Where the line with "problem solving process." appears below, start writing out lines exactly, and finish with the line with "are more summative.", which is included; write out nothing else.
[Extracted material]
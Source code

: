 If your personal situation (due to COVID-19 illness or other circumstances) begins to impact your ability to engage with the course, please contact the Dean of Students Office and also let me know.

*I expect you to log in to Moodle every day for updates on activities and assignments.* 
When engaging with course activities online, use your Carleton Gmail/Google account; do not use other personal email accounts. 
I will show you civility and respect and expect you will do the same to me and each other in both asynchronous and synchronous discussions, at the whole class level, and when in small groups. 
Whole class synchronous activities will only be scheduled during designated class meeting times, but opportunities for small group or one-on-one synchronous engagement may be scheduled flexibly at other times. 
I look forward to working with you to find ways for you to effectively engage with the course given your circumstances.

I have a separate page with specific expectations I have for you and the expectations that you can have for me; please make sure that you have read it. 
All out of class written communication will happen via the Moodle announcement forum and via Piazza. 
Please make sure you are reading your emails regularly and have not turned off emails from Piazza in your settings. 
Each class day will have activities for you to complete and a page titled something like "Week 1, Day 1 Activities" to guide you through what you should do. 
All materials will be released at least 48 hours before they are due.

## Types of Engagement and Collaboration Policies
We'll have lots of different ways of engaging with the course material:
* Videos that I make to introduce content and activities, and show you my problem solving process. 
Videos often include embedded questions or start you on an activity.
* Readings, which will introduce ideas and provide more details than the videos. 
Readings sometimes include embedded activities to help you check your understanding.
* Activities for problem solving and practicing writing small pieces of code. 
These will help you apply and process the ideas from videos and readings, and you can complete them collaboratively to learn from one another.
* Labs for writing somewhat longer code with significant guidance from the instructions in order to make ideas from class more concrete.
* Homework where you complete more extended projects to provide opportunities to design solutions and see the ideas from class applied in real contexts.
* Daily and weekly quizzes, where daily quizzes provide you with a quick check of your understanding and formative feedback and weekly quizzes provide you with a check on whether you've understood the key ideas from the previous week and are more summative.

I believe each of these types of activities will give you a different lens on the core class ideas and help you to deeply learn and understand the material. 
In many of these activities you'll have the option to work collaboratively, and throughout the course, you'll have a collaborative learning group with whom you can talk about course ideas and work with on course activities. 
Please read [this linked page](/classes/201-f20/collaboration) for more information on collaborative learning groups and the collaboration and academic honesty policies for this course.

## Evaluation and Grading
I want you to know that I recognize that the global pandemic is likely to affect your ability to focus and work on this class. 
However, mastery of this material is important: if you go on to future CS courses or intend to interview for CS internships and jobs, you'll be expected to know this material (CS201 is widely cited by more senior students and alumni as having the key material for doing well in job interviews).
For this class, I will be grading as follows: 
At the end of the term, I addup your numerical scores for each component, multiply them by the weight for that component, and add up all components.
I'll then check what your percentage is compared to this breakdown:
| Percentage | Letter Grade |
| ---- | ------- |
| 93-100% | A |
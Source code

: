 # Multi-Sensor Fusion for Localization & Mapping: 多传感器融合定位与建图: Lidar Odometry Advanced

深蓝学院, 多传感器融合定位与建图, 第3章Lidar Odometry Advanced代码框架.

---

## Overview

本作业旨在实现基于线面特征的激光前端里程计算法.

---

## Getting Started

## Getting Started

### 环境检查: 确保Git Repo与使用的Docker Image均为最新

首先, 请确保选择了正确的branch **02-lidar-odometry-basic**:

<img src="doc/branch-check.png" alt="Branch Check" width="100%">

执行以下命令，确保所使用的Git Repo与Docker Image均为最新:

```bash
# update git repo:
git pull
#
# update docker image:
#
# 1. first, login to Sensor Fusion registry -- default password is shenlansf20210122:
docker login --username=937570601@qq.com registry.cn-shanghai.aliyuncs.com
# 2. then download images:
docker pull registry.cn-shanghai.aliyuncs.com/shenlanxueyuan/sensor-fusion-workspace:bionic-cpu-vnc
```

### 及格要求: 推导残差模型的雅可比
[/Extracted material]
→ Answer area:
* Videos that I make to introduce content and activities, and show you my problem solving process. 
Videos often include embedded questions or start you on an activity.
* Readings, which will introduce ideas and provide more details than the videos. 
Readings sometimes include embedded activities to help you check your understanding.
* Activities for problem solving and practicing writing small pieces of code. 
These will help you apply and process the ideas from videos and readings, and you can complete them collaboratively to learn from one another.
* Labs for writing somewhat longer code with significant guidance from the instructions in order to make ideas from class more concrete.
* Homework where you complete more extended projects to provide opportunities to design solutions and see the ideas from class applied in real contexts.
* Daily and weekly quizzes, where daily quizzes provide you with a quick check of your understanding and formative feedback and weekly quizzes provide you with a check on whether you've understood the key ideas from the previous week and are more summative.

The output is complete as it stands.